▶ [Assignment]
Set out the listing word for word. End with the line that contains "- You want integrated".

▶ [Exercise input]
---

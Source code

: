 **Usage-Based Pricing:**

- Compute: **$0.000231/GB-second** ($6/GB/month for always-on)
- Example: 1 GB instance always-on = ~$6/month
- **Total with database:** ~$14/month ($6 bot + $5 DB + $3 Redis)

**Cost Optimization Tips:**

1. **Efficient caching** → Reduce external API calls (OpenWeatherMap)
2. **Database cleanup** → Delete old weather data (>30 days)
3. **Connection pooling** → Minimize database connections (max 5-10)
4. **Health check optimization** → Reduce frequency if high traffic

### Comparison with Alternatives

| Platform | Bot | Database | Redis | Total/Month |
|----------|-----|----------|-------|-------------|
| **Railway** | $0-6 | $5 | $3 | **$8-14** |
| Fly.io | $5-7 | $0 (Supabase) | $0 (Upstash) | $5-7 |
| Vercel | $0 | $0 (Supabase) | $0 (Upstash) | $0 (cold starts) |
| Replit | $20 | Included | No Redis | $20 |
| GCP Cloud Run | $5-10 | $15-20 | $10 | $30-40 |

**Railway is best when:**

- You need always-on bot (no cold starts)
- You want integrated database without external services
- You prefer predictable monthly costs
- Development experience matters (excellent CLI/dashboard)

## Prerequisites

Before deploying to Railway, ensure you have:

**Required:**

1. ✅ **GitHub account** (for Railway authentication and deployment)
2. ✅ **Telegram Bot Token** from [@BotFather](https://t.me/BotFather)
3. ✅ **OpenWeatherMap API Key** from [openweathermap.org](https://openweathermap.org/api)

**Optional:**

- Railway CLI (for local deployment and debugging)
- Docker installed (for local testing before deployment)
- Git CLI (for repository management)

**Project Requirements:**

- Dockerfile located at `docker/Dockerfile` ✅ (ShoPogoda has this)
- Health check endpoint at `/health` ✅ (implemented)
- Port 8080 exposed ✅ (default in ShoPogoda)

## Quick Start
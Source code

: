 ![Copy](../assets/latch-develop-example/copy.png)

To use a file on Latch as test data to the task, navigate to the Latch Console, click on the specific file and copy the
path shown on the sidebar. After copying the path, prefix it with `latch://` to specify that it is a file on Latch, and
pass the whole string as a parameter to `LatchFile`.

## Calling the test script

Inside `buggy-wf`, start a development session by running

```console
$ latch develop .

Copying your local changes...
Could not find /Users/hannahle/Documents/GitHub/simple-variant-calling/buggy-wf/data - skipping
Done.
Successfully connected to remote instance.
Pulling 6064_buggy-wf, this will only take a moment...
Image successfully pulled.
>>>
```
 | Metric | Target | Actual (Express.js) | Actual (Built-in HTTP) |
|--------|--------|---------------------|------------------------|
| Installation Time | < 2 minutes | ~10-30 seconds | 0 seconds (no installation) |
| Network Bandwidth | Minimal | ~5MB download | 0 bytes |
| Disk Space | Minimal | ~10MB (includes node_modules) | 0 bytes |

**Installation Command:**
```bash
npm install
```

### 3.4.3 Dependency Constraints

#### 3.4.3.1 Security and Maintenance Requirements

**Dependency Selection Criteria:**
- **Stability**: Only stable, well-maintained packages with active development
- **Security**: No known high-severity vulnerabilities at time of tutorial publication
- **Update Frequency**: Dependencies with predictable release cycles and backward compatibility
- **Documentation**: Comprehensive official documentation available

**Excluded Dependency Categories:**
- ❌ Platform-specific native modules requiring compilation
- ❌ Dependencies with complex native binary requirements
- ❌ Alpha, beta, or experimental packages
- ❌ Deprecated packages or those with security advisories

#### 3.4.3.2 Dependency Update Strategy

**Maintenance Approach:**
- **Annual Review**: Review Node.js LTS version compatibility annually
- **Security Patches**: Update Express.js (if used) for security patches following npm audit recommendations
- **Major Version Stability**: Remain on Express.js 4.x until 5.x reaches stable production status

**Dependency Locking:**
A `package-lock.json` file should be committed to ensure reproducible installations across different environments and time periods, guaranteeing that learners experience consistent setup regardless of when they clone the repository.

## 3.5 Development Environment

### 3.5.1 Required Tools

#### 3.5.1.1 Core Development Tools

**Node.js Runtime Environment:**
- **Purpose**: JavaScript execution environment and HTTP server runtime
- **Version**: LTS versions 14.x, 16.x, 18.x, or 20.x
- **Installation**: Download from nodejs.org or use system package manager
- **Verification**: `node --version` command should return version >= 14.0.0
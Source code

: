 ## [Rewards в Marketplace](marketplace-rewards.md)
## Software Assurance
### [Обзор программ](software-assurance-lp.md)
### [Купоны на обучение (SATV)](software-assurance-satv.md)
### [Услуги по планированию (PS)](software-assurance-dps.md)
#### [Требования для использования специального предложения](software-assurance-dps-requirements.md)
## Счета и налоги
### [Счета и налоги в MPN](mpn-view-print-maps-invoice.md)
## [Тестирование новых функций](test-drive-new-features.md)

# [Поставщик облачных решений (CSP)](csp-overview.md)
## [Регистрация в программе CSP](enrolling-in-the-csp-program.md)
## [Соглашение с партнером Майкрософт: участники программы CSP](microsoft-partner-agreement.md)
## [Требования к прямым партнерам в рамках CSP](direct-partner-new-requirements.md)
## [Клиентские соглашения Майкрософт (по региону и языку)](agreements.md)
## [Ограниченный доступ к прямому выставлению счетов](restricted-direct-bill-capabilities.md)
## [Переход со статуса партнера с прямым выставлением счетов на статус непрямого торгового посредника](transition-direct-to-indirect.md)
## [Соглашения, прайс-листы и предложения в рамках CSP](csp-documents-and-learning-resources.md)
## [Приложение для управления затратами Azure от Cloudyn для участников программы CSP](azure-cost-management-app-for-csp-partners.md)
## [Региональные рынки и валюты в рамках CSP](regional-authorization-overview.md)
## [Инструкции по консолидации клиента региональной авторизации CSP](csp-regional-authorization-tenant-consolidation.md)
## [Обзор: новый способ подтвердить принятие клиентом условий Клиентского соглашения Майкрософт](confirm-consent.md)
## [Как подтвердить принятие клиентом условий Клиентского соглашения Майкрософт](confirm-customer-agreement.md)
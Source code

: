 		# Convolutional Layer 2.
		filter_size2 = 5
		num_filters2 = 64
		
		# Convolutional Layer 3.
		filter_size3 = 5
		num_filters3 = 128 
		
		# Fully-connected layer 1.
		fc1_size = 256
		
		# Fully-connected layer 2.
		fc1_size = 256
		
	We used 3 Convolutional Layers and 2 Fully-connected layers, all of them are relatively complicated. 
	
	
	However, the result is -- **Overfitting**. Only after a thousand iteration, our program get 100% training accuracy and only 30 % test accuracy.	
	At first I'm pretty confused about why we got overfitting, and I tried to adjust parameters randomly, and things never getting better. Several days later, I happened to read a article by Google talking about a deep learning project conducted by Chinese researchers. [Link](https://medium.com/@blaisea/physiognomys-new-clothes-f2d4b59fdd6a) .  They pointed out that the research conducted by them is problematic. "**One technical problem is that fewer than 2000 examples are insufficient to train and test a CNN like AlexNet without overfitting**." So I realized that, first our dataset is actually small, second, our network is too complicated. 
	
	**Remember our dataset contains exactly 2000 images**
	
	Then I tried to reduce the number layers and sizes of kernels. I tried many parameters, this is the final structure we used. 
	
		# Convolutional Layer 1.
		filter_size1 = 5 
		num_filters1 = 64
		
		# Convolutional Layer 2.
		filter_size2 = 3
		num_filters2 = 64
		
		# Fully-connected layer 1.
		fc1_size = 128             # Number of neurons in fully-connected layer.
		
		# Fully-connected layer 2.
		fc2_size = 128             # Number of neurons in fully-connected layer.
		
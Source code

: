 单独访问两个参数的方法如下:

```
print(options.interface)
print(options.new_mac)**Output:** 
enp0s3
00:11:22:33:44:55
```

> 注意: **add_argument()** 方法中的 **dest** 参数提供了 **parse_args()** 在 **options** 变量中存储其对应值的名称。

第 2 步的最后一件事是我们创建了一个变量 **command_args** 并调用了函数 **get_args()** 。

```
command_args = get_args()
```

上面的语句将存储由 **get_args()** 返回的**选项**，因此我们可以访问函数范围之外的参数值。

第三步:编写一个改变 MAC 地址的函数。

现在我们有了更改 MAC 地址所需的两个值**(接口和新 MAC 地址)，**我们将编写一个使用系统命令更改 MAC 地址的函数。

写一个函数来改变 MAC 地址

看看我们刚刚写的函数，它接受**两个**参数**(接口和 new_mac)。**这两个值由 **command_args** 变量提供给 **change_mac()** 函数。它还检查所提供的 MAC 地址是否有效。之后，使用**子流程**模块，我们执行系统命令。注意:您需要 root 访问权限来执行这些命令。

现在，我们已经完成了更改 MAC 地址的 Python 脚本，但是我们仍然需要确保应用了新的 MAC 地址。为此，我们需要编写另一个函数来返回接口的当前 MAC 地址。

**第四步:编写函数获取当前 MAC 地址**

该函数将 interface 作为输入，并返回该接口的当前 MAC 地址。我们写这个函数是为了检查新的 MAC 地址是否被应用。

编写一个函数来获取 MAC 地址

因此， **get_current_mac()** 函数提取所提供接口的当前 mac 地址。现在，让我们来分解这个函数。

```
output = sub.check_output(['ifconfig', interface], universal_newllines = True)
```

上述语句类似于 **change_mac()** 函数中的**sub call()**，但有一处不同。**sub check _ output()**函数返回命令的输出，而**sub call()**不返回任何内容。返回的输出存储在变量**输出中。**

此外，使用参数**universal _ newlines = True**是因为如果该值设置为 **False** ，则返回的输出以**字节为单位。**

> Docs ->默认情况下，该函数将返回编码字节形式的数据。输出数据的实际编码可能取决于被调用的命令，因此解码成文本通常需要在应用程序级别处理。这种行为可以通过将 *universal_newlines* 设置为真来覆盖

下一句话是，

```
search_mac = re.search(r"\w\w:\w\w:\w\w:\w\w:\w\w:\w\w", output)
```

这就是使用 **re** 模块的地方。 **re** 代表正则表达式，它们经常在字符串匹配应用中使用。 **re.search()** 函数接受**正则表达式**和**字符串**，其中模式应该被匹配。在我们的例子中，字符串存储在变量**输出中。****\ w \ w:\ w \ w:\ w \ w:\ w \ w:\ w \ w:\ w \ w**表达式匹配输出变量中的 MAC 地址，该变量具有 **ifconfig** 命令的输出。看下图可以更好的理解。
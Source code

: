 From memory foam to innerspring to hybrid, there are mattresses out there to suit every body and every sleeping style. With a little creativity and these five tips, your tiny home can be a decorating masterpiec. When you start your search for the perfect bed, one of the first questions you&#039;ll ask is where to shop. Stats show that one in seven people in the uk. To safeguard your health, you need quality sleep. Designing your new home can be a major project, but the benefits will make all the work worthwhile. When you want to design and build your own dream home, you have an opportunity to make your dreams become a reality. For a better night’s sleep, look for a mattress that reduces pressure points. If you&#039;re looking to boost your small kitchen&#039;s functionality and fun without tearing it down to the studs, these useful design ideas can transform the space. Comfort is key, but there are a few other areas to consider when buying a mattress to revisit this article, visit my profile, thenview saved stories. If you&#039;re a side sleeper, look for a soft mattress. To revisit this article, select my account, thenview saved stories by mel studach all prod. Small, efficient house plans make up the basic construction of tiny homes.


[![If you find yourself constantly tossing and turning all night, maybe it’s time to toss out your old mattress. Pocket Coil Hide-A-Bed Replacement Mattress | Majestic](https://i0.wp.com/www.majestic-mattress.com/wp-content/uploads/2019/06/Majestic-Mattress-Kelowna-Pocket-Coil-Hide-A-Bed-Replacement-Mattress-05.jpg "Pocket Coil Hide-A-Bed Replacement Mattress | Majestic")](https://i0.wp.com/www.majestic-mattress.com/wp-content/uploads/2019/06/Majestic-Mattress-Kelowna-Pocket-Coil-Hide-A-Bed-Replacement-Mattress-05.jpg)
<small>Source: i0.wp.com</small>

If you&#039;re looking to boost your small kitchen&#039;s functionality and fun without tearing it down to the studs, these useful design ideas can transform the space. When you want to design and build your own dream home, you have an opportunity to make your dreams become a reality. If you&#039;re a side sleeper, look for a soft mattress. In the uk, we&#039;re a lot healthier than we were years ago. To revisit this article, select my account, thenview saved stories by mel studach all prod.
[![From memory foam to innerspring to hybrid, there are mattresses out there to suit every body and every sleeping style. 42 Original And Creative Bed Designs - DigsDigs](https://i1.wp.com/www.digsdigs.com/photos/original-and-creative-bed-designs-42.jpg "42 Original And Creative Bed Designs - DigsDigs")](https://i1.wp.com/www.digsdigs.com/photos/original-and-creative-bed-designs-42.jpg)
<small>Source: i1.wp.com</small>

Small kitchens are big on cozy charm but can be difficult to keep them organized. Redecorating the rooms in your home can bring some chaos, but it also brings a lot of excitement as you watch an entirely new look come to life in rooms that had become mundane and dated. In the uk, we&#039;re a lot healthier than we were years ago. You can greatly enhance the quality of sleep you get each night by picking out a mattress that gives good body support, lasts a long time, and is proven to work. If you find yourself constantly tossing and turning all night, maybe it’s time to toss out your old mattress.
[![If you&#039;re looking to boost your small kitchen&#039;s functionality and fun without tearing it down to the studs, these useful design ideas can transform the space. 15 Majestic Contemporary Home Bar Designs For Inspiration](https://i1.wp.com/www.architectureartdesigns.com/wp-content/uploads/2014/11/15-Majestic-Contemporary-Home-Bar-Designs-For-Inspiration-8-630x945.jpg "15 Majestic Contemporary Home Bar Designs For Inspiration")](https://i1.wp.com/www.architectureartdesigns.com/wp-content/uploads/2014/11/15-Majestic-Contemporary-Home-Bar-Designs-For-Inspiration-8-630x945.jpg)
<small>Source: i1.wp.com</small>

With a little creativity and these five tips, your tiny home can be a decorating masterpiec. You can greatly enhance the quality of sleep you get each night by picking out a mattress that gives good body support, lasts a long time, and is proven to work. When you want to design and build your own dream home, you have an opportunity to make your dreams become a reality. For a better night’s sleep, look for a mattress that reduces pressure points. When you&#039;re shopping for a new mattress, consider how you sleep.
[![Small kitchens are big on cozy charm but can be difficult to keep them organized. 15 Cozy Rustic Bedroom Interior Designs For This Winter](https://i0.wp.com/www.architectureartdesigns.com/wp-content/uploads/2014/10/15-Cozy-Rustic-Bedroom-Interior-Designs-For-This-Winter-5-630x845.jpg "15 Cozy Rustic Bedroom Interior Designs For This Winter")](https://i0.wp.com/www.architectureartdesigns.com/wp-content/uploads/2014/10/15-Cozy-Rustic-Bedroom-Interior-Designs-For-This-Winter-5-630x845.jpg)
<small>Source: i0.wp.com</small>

---

▶ [Result of this task]
Source code

: **Usage-Based Pricing:**

- Compute: **$0.000231/GB-second** ($6/GB/month for always-on)
- Example: 1 GB instance always-on = ~$6/month
- **Total with database:** ~$14/month ($6 bot + $5 DB + $3 Redis)

**Cost Optimization Tips:**

1. **Efficient caching** → Reduce external API calls (OpenWeatherMap)
2. **Database cleanup** → Delete old weather data (>30 days)
3. **Connection pooling** → Minimize database connections (max 5-10)
4. **Health check optimization** → Reduce frequency if high traffic

### Comparison with Alternatives

| Platform | Bot | Database | Redis | Total/Month |
|----------|-----|----------|-------|-------------|
| **Railway** | $0-6 | $5 | $3 | **$8-14** |
| Fly.io | $5-7 | $0 (Supabase) | $0 (Upstash) | $5-7 |
| Vercel | $0 | $0 (Supabase) | $0 (Upstash) | $0 (cold starts) |
| Replit | $20 | Included | No Redis | $20 |
| GCP Cloud Run | $5-10 | $15-20 | $10 | $30-40 |

**Railway is best when:**

- You need always-on bot (no cold starts)
- You want integrated database without external services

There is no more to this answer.